About detecot_loss

Question

About detecot_loss

foxkw opened this issue a year ago · comments

HI. thanks for your great job.

I found that warped_detector_ Loss is difficult to converge when training superpoint . because the image content changes with each epoch, and the original image completely converges. Is there any good way to solve this problem

foxkw · Answer 1 · Thu Mar 16 2023 16:10:38 GMT+0800 (China Standard Time)

HI. thanks for your great job.

I found that warped_detector_ Loss is difficult to converge when training superpoint . because the image content changes with each epoch, and the original image completely converges. Is there any good way to solve this problem

The green point is gt, and the red point is prediction

Rémi Pautrat · Answer 2 · Thu Mar 16 2023 17:08:48 GMT+0800 (China Standard Time)

Hi, ideally, both the source and target image should be warped during training, to improve the diversity of the training images. I think that currently, when training on pairs of images, only the target image is warped. But it should not be too difficult to also warp the source one as well.

foxkw · Answer 3 · Mon Mar 27 2023 23:31:26 GMT+0800 (China Standard Time)

Hi, ideally, both the source and target image should be warped during training, to improve the diversity of the training images. I think that currently, when training on pairs of images, only the target image is warped. But it should not be too difficult to also warp the source one as well.
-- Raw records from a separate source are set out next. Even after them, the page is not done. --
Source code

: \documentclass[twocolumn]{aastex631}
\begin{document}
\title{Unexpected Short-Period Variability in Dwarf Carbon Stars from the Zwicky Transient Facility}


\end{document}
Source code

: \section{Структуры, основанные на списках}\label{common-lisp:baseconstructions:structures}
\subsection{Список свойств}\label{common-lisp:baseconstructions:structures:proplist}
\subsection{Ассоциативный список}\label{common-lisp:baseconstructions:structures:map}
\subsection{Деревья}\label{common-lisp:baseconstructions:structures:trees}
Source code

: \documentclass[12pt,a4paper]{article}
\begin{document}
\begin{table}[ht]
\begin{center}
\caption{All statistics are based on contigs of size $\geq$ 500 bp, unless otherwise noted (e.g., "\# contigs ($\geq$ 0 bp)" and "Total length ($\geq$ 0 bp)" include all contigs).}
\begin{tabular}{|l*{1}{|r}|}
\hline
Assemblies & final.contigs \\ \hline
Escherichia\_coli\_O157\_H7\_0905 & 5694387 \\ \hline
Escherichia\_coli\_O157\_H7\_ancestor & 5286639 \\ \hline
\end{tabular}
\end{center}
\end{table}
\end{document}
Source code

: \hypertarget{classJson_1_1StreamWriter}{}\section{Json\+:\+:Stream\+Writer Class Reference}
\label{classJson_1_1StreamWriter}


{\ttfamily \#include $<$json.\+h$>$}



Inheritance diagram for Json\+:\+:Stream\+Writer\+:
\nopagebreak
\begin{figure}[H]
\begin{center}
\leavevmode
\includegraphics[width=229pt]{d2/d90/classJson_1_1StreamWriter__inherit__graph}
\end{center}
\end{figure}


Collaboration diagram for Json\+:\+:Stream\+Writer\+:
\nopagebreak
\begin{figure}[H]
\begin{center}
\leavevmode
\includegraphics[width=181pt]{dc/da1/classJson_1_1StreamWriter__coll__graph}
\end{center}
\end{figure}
Hi, "I warpeded the source image and the corresponding target image, but when my homography only uses rotation, adding some data augmentation, the loss can converge very well. However, when my homography uses rotation, translation, and scaling, the warp loss cannot converge very well. There are pixel errors in gt and prediction. I tried to debug the homography parameters, but found it difficult to solve this problem. Have you ever encountered this situation, or is it normal ?

As shown in the figure below, most points can be completely corresponding, but some points do not. The green point is a gt, and the red is a prediction. If gt is the same as the prediction, the green point covers the red point

Rémi Pautrat · Answer 4 · Tue Mar 28 2023 00:32:26 GMT+0800 (China Standard Time)

Hi, the prediction will never be perfect anyway, and the current one seems pretty good in my opinion. Since the green point can cover the red ones, it is hard to judge if the prediction are detecting most corners. But they are at least very precise, in the sense that all predicted keypoints are located on corners.

foxkw · Answer 5 · Wed Mar 29 2023 22:13:31 GMT+0800 (China Standard Time)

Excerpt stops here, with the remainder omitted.